L’Année terrible/À Madame Paul Meurice

L’Année terribleMichel Lévy, frères (p. 236-237).


                           VI

Ce que j’ai fait est bien. J’en suis puni. C’est juste.
Vous qui, dans l’affreux siège et dans l’épreuve auguste,
Fûtes vaillante, calme et charmante, bravant
Cette guerre hideuse et ce noir coup de vent,
Belle âme que le ciel fit sœur d’une âme haute,
Femme du penseur fier et doux, dont j’étais l’hôte,
Vous qui saviez donner appui, porter secours,
Aider, lutter, souffrir, et sourire toujours,
Vous voyez ce qui m’est arrivé. Peu de chose.
Vous m’avez vu rentrer dans une apothéose,
Vous me voyez chassé par l’exécration.
En moins d’un an. C’est court. Rome, Athène et Sion
Faisaient ainsi. Paris a les mêmes droits qu’elles.
D’autres villes peut-être ont moins de nerfs. Lesquelles ?
Il n’en est pas. Prenons le destin comme il est.
Epargner Montaigu, c’est blesser Capulet.
Or Capulet étant le plus fort, en abuse.
Je suis un malfaiteur et je suis une buse.

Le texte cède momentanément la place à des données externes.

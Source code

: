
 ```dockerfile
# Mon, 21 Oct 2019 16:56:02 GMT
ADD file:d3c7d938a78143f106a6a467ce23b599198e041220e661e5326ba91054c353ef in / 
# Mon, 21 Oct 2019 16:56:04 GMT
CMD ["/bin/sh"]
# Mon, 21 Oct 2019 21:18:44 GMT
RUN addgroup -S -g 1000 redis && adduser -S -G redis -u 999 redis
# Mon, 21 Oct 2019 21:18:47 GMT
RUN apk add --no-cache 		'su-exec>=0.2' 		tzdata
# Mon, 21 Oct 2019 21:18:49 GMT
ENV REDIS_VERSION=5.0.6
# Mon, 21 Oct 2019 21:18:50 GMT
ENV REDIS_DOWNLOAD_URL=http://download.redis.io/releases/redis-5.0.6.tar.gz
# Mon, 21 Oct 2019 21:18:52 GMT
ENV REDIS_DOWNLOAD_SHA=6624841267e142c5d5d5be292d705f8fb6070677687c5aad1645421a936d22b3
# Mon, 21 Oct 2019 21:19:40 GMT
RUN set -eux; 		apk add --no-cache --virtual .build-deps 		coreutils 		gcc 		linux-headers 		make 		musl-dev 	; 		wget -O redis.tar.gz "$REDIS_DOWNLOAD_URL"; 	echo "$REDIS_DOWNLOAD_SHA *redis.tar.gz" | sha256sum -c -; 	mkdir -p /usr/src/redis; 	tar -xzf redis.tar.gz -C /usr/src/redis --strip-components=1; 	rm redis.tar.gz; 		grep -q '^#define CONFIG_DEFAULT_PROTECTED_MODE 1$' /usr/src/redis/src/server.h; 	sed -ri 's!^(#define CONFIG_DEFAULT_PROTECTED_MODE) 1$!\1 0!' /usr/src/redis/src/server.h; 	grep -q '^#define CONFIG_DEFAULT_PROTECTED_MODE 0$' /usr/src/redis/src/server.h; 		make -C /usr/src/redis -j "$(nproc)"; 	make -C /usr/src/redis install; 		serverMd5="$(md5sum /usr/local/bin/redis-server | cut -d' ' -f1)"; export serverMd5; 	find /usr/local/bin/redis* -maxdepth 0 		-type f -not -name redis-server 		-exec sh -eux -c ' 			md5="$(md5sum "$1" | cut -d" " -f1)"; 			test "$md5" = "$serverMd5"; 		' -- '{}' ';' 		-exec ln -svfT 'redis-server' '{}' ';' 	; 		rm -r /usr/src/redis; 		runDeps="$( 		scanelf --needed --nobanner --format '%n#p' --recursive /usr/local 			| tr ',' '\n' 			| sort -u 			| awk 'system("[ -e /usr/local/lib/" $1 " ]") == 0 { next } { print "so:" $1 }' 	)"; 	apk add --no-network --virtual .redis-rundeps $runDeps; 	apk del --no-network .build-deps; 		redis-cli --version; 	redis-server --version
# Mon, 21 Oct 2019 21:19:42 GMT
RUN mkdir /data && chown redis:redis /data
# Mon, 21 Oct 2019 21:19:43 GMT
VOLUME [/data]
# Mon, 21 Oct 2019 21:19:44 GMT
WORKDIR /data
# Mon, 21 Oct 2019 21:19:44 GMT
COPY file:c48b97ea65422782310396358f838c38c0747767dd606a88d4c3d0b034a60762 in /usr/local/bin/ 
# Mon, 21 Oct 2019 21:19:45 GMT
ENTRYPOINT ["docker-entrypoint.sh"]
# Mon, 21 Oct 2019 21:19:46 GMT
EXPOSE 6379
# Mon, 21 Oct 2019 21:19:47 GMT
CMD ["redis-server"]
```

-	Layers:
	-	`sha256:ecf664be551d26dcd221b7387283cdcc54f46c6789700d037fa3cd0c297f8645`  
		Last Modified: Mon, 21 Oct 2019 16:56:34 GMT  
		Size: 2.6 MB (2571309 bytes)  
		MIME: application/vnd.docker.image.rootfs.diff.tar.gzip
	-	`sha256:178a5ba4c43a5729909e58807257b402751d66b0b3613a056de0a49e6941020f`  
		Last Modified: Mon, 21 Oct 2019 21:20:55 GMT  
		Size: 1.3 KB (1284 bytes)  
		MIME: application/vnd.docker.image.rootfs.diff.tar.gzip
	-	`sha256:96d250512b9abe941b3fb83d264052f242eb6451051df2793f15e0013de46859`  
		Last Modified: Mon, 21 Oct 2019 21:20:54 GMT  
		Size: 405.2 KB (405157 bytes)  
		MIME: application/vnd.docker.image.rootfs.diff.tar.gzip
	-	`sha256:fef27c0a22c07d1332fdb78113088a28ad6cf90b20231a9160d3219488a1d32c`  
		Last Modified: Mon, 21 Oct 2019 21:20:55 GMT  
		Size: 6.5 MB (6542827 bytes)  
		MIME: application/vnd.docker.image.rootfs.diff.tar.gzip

Soit. On m’insulte, moi qu’hier on acclamait.
C’est pour me jeter bas qu’on m’a mis au sommet.
Ce genre de triomphe, n’est-ce pas ? vaut bien l’autre.
J’en atteste, madame, un cœur comme le vôtre,
Et vous tous, dont l’esprit n’est jamais obscurci,
Vieux proscrits, n’est-ce pas que je vous plais ainsi ?
J’ai défendu le peuple et combattu le prêtre.
N’est-ce pas que l’abîme est beau, qu’il est bon d’être
Maudit avec Barbès, avec Garibaldi,
Et que vous m’aimez mieux lapidé qu’applaudi ?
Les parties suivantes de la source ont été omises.